• _Requirement_: Please retype the records below exactly, omitting any images.

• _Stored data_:
______

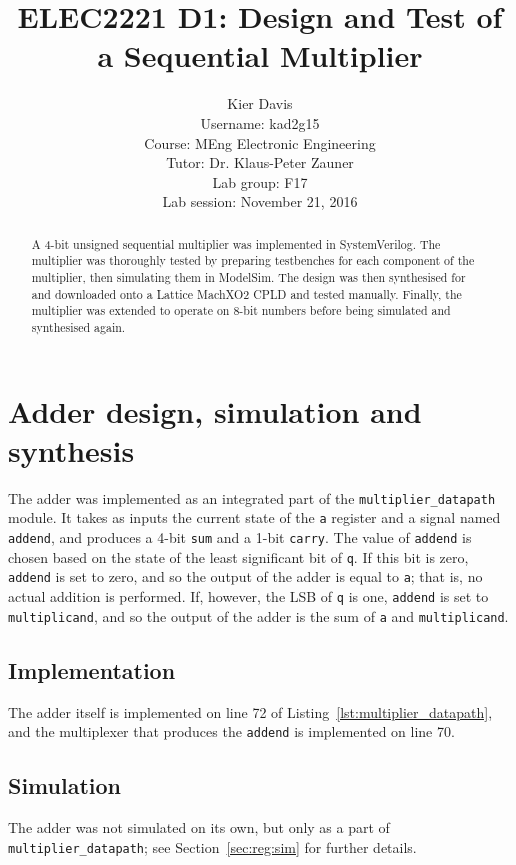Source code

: \documentclass[a4paper]{article}
\title{ELEC2221 D1: Design and Test of a Sequential Multiplier}
\author{Kier Davis \\
Username: kad2g15 \\
Course: MEng Electronic Engineering \\
Tutor: Dr. Klaus-Peter Zauner \\
Lab group: F17 \\
Lab session: November 21, 2016}
\begin{document}
\maketitle

\begin{abstract}
  A 4-bit unsigned sequential multiplier was implemented in SystemVerilog. The multiplier was thoroughly tested by preparing testbenches for each component of the multiplier, then simulating them in ModelSim. The design was then synthesised for and downloaded onto a Lattice MachXO2 CPLD and tested manually. Finally, the multiplier was extended to operate on 8-bit numbers before being simulated and synthesised again.
\end{abstract}

\section{Adder design, simulation and synthesis}
\label{sec:adder}

The adder was implemented as an integrated part of the \texttt{multiplier\_datapath} module. It takes as inputs the current state of the \texttt{a} register and a signal named \texttt{addend}, and produces a 4-bit \texttt{sum} and a 1-bit \texttt{carry}. The value of \texttt{addend} is chosen based on the state of the least significant bit of \texttt{q}. If this bit is zero, \texttt{addend} is set to zero, and so the output of the adder is equal to \texttt{a}; that is, no actual addition is performed. If, however, the LSB of \texttt{q} is one, \texttt{addend} is set to \texttt{multiplicand}, and so the output of the adder is the sum of \texttt{a} and \texttt{multiplicand}.

\subsection{Implementation}
\label{sec:adder:impl}

The adder itself is implemented on line 72 of Listing~\ref{lst:multiplier_datapath}, and the multiplexer that produces the \texttt{addend} is implemented on line 70.

\subsection{Simulation}
\label{sec:adder:sim}

The adder was not simulated on its own, but only as a part of \texttt{multiplier\_datapath}; see Section~\ref{sec:reg:sim} for further details.
\end{document}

______

• _Expected output_:
Source code

: \documentclass[a4paper]{article}
\title{ELEC2221 D1: Design and Test of a Sequential Multiplier}
\author{Kier Davis \\
Username: kad2g15 \\
Course: MEng Electronic Engineering \\
Tutor: Dr. Klaus-Peter Zauner \\
Lab group: F17 \\
Lab session: November 21, 2016}
\begin{document}
\maketitle

\begin{abstract}
  A 4-bit unsigned sequential multiplier was implemented in SystemVerilog. The multiplier was thoroughly tested by preparing testbenches for each component of the multiplier, then simulating them in ModelSim. The design was then synthesised for and downloaded onto a Lattice MachXO2 CPLD and tested manually. Finally, the multiplier was extended to operate on 8-bit numbers before being simulated and synthesised again.
\end{abstract}

\section{Adder design, simulation and synthesis}
\label{sec:adder}

The adder was implemented as an integrated part of the \texttt{multiplier\_datapath} module. It takes as inputs the current state of the \texttt{a} register and a signal named \texttt{addend}, and produces a 4-bit \texttt{sum} and a 1-bit \texttt{carry}. The value of \texttt{addend} is chosen based on the state of the least significant bit of \texttt{q}. If this bit is zero, \texttt{addend} is set to zero, and so the output of the adder is equal to \texttt{a}; that is, no actual addition is performed. If, however, the LSB of \texttt{q} is one, \texttt{addend} is set to \texttt{multiplicand}, and so the output of the adder is the sum of \texttt{a} and \texttt{multiplicand}.

\subsection{Implementation}
\label{sec:adder:impl}

The adder itself is implemented on line 72 of Listing~\ref{lst:multiplier_datapath}, and the multiplexer that produces the \texttt{addend} is implemented on line 70.

\subsection{Simulation}
\label{sec:adder:sim}

The adder was not simulated on its own, but only as a part of \texttt{multiplier\_datapath}; see Section~\ref{sec:reg:sim} for further details.
\end{document}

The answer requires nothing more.